*** Opening of DATA TO USE ***
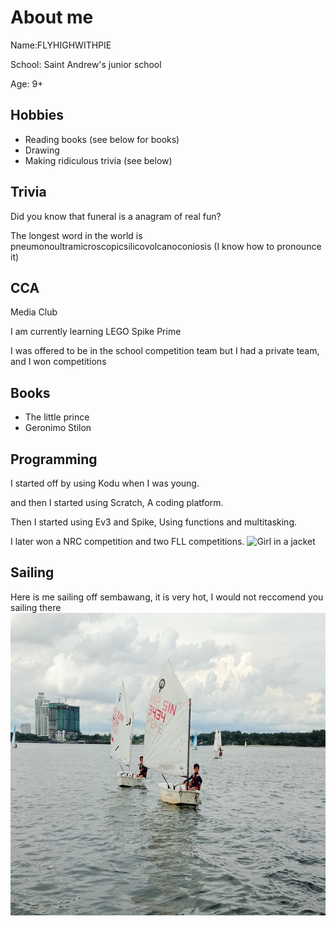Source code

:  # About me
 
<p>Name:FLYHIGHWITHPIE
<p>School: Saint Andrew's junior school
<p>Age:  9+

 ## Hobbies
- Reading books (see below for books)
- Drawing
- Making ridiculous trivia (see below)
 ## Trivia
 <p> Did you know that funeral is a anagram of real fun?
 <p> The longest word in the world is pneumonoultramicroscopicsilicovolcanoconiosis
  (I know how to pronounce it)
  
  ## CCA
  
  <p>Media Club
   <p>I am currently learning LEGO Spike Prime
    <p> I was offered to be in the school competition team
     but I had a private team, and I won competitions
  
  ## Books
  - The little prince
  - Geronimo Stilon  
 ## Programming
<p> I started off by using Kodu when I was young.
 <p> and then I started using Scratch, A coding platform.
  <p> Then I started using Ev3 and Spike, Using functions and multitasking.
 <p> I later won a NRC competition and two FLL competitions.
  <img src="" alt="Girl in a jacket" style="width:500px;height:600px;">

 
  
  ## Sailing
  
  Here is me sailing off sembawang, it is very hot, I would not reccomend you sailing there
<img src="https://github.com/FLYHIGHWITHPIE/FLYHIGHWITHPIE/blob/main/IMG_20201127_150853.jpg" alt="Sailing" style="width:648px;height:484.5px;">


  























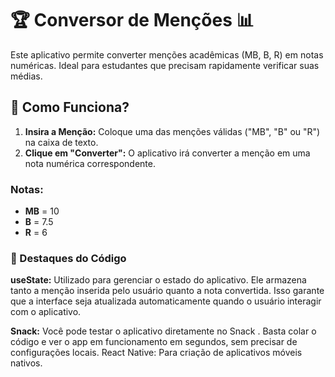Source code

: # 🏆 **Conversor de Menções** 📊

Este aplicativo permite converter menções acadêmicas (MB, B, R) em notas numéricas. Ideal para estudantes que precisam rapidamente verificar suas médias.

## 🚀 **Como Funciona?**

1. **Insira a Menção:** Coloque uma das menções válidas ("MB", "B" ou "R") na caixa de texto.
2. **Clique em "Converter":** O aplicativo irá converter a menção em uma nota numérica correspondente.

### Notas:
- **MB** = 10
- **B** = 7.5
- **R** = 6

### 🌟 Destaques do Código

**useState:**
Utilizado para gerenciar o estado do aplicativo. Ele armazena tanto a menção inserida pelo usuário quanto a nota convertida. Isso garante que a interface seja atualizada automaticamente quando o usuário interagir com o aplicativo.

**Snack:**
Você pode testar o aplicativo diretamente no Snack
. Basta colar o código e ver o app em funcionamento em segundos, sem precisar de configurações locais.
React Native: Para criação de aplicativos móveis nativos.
*** Close of DATA TO USE ***
EXERCISE OBJECTIVE —
Go through the entries above and copy every line containing "started".

FINISHED TASK —
<p> I started off by using Kodu when I was young.
 <p> and then I started using Scratch, A coding platform.
  <p> Then I started using Ev3 and Spike, Using functions and multitasking.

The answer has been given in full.